The flat was tastefully furnished, and Malou, pouring tea, considered Gabrielle intently. Malou wore a gown whose expensive simplicity was the best evidence of her good taste; her talk contained unostentatious references to people she had met at Longchamps, Auteuil, Deauville and Nice. It seemed to Gabrielle, as Malou intended it should, that a little piece of her old life was being placed before her while she sat and drank tea with the woman she had befriended the previous night.

At last, having given Gabrielle a cigarette and lit one herself, Malou leaned back.

“I am going to talk business to you,” she said, “and be perfectly frank in doing so. You probably imagine I am a woman of leisure. I am not. The whole of these premises are mine, though”—with a little laugh and a shrug—“there’s a pretty heavy mortgage on them. By the way, I have not the pleasure of knowing your name.”

Her manner was brisk and businesslike, and Gabrielle tautened under its influence. She hesitated a moment at the implied question, and thought swiftly. Since that fateful interview with the man she had believed to be her father she had ceased to use the name of Gabrielle Laroche. It was a name to which she had no right.

“Lebrun,” she said. “Gabrielle Lebrun.” It was the name by which she was known at her lodgings.

Malou smile at her momentary hesitation. Of course, the girl was lying, but Malou did not mind that. She had been instructed in her part, had been given a description of the girl she was to trap, and her address. Her real name seemed of no importance to Malou at that moment. She accepted the lie.

“I shall call you Gabrielle,” she said. “Listen, Gabrielle, I had with me an English girl named Mabel Calthorpe. She was very useful to me, but she ran off and married an American and I wish to replace her. I propose offering you her position, if you will accept it, and before you say ‘yes’ or ‘no’ I want to explain.” She paused a moment. “I am going to trust you to treat all I say confidentially.”

“Of course,” said Gabrielle, quietly.

Malou appeared to measure her for a space; then continued: “I run the lower floors of this house as an exclusive night club, a cercle privée to which only a small clientele is admitted.” She tapped the ash from her cigarette. “It is my job. That is all. I have no personal or emotional interest in it. People come here to dance, to see the dainty cabaret shows I present to them. They spend money. I would emphasize—and use brutal language in doing so, perhaps—that this is not a house of ill-fame. For that sort of thing I have no use. No woman can come here unescorted.”

Gabrielle listened but said nothing. Malou went on:

“Mabel Calthorpe was useful to me; my friend, in fact. She kept my books. I don’t think she ever once visited the cabaret show or saw the inside of the club during what I might term business hours. Normally, I am a woman who likes the quiet things of life. Fate dictated that I should do what I am doing in order to live nicely, as I like to live. Miss Calthorpe was at once a confidential secretary and a friend. Would you care to take her place?”

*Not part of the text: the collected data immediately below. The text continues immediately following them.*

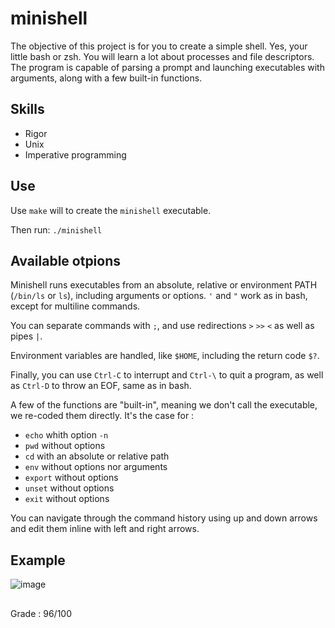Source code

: # minishell

The objective of this project is for you to create a simple shell. Yes, your little bash or zsh. You will learn a lot about processes and file descriptors. The program is capable of parsing a prompt and launching executables with arguments, along with a few built-in functions.

## Skills
* Rigor
* Unix
* Imperative programming

## Use

Use ``make`` will to create the ``minishell`` executable. 

Then run: ``./minishell``


## Available otpions 

Minishell runs executables from an absolute, relative or environment PATH (``/bin/ls`` or ``ls``), including arguments or options. ``'`` and ``"`` work as in bash, except for multiline commands.

You can separate commands with ``;``, and use redirections ``>`` ``>>`` ``<`` as well as pipes ``|``.

Environment variables are handled, like ``$HOME``, including the return code ``$?``.

Finally, you can use ``Ctrl-C`` to interrupt and ``Ctrl-\`` to quit a program, as well as ``Ctrl-D`` to throw an EOF, same as in bash.

A few of the functions are "built-in", meaning we don't call the executable, we re-coded them directly. It's the case for :

* ``echo`` whith option ``-n``
* ``pwd`` without options
* ``cd`` with an absolute or relative path
* ``env`` without options nor arguments
* ``export`` without options
* ``unset``  without options
* ``exit`` without options

You can navigate through the command history using up and down arrows and edit them inline with left and right arrows. 

## Example
![image](https://user-images.githubusercontent.com/51337012/135822328-305c4446-05e7-441d-8c55-d041f8eab0b9.png)

##
Grade : 96/100
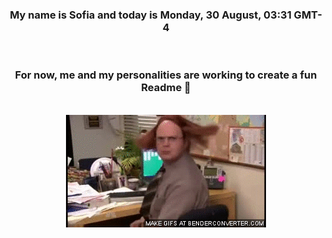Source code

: 


<div align="center">
<h3 >My name is Sofia and today is Monday, 30 August, 03:31 GMT-4</h3><br>
<h3 >For now, me and my personalities are working to create a fun Readme 👋
</h3><br>
<img src='img/dwight.gif' alt='working...'/>
</div>
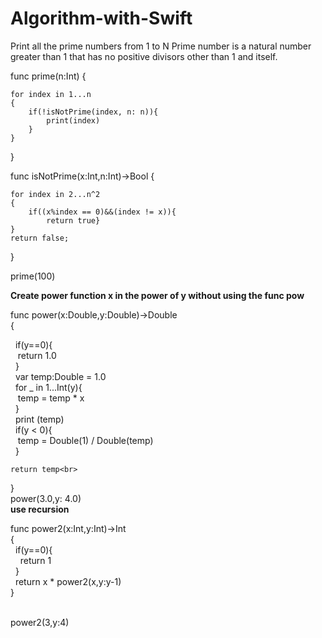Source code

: # Algorithm-with-Swift

Print all the prime numbers from 1 to N
Prime number is a natural number greater than 1 that has no positive divisors other than 1 and itself.

func prime(n:Int)
{

    for index in 1...n
    {
        if(!isNotPrime(index, n: n)){
            print(index)
        }
    }
    
}

func isNotPrime(x:Int,n:Int)->Bool
{

    for index in 2...n^2
    {
        if((x%index == 0)&&(index != x)){
            return true}
    }
    return false;
}

prime(100)

<b> Create power function x in the power of y without using the func pow </b><br>

func power(x:Double,y:Double)->Double <br>{

   &nbsp; if(y==0){<br>
   &nbsp;&nbsp;     return 1.0<br>
   &nbsp; }<br>
  &nbsp;  var temp:Double = 1.0<br>
  &nbsp;  for _ in 1...Int(y){<br>
  &nbsp;&nbsp;      temp = temp * x<br>
 &nbsp;   }<br>
  &nbsp;  print (temp)<br>
  &nbsp;  if(y < 0){<br>
  &nbsp;&nbsp;      temp =  Double(1) / Double(temp)<br>
  &nbsp;  }<br>
    
    return temp<br>
}
<br>
power(3.0,y: 4.0)
<br>
<b>use recursion</b><br>

func power2(x:Int,y:Int)->Int<br>
{<br>
   &nbsp; if(y==0){<br>
    &nbsp; &nbsp;   return 1<br>
   &nbsp; }<br>
  &nbsp;  return x * power2(x,y:y-1)<br>
}<br><br>

power2(3,y:4)

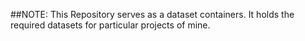 ##NOTE: 
This Repository serves as a dataset containers. It holds the required datasets for particular projects of mine.

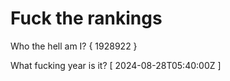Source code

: # Fuck the rankings

Who the hell am I?
{ 1928922 }

What fucking year is it?
[ 2024-08-28T05:40:00Z ]
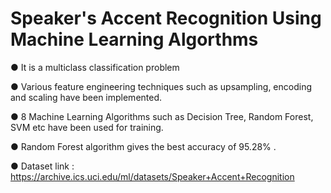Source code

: # Speaker's Accent Recognition Using Machine Learning Algorthms

●	It is a multiclass classification problem

●   Various feature engineering techniques such as upsampling, encoding and scaling have been implemented.

●   8 Machine Learning Algorithms such as Decision Tree, Random Forest, SVM etc have been used for training.

●   Random Forest algorithm gives the best accuracy of 95.28% .


●   Dataset link : https://archive.ics.uci.edu/ml/datasets/Speaker+Accent+Recognition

Malou spoke crisply, with a hint of indifference in her tone, and Gabrielle, surveying her, found herself believing all that she said. Malou was, thought Gabrielle, the typically hard-headed Gallic woman who can “run” such places as she had described and keep her personality, her thoughts, her inward emotions, outside them.

Owning a night club was no offence against the law. Owning an extremely chic and exclusive night club was the métier of a woman of considerable ability. Malou impressed Gabrielle as possessing this.

Gabrielle hesitated a long time. On the one side was the temptation to live—as Malou put it—“nicely,” to have pretty clothes, some money to spend, a dainty flat for her sheltering, pleasant companionship. On the other side was the beady-eyed shopkeeper, the attic near the Bastille, the omnipresent terror of penury. She surrendered.

“It is very, very kind of you,” she said. “I can do nothing but accept.”

They talked terms, and the terms were generous. In twenty-four hours Gabrielle was installed in Malou’s flat, conning over the books of the night club, that club which, though she knew it not, was already known to the police as the swiftest gaming hell in all Paris.

For above the dance room, entered by doors, discreetly curtained, was a long room, in which was a table with a sunken wheel. There were other tables in the room, where baccarat was played, where much money was lost, and won—by the establishment.

Malou had various friends to whom she introduced Gabrielle, for her assertion that she treated her secretary as her friend was borne out by fact. There was a red-faced man called Gichot, who had been a colonel in the army, and a little lady who called herself his wife, and whose name was Annette. Both were the servants of Le Cagnard and actors in the drama staged for the trapping of Gabrielle. Then there was Monsieur Trevert, on whom the whole plot hinged.

Tall and dark, with long, thin white hands, and deep dark eyes, Trevert, one-time actor in provincial touring companies, now a confidence trickster whose nefarious trade was assisted by histrionic ability, took Gabrielle’s hand when first they met and pressed it to hot, full lips. She shuddered, and when he had gone she told Malou that she did not like him.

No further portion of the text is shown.